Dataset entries
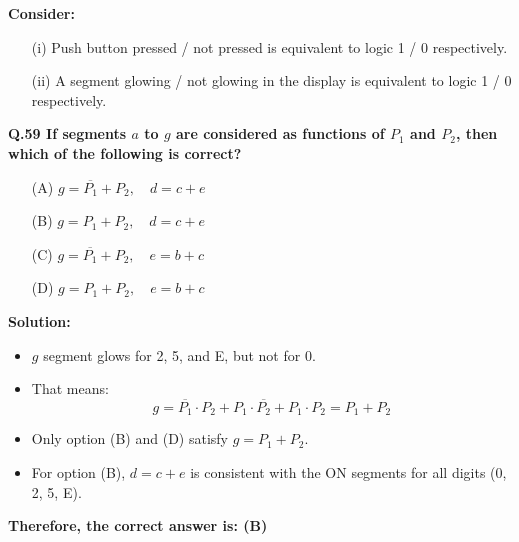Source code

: \documentclass[a4paper,12pt]{article}
\begin{document}
\begin{center}
\end{center}

\vspace{0.5cm}

\textbf{Consider:}
\begin{itemize}
    \item[(i)] Push button pressed / not pressed is equivalent to logic 1 / 0 respectively.
    \item[(ii)] A segment glowing / not glowing in the display is equivalent to logic 1 / 0 respectively.
\end{itemize}
\noindent
\textbf{Q.59 If segments $a$ to $g$ are considered as functions of $P_1$ and $P_2$, then which of the following is correct?}

\begin{enumerate}
    \item[(A)] $g = \overline{P_1} + P_2,\quad d = c + e$
    \item[(B)] $g = P_1 + P_2,\quad d = c + e$
    \item[(C)] $g = \overline{P_1} + P_2,\quad e = b + c$
    \item[(D)] $g = P_1 + P_2,\quad e = b + c$
\end{enumerate}

\vspace{0.5cm}
\newpage
\pagestyle{empty}
\textbf{Solution:}

\begin{itemize}
    \item $g$ segment glows for 2, 5, and E, but not for 0.
    \item That means:
    \[
    g = \overline{P_1}\cdot P_2 + P_1 \cdot \overline{P_2} + P_1 \cdot P_2 = P_1 + P_2
    \]
    \item Only option (B) and (D) satisfy $g = P_1 + P_2$.
    \item For option (B), $d = c + e$ is consistent with the ON segments for all digits (0, 2, 5, E).
\end{itemize}

\textbf{Therefore, the correct answer is: (B)}
\end{document}
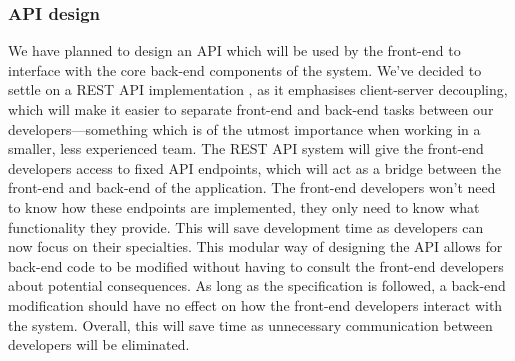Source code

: \documentclass[10pt]{article}
\begin{document}
\subsubsection{API design}
We have planned to design an API which will be used by the front-end to
interface with the core back-end components of the system. We've decided to
settle on a REST API implementation \cite{restAPIs}, as it emphasises
client-server decoupling, which will make it easier to separate front-end and
back-end tasks between our developers—something which is of the utmost
importance when working in a smaller, less experienced team. The REST API system
will give the front-end developers access to fixed API endpoints, which will act
as a bridge between the front-end and back-end of the application. The front-end
developers won't need to know how these endpoints are implemented, they only
need to know what functionality they provide. This will save development time as
developers can now focus on their specialties. This modular way of designing the
API allows for back-end code to be modified without having to consult the
front-end developers about potential consequences. As long as the specification
is followed, a back-end modification should have no effect on how the front-end
developers interact with the system. Overall, this will save time as unnecessary
communication between developers will be eliminated.
\end{document}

REQUIRED WORK = What must be transcribed is the run of lines from the one containing "need to know what" to the last line of the data above, inclusive, and only that.

TASK ANSWER =
need to know what functionality they provide. This will save development time as
developers can now focus on their specialties. This modular way of designing the
API allows for back-end code to be modified without having to consult the
front-end developers about potential consequences. As long as the specification
is followed, a back-end modification should have no effect on how the front-end
developers interact with the system. Overall, this will save time as unnecessary
communication between developers will be eliminated.
\end{document}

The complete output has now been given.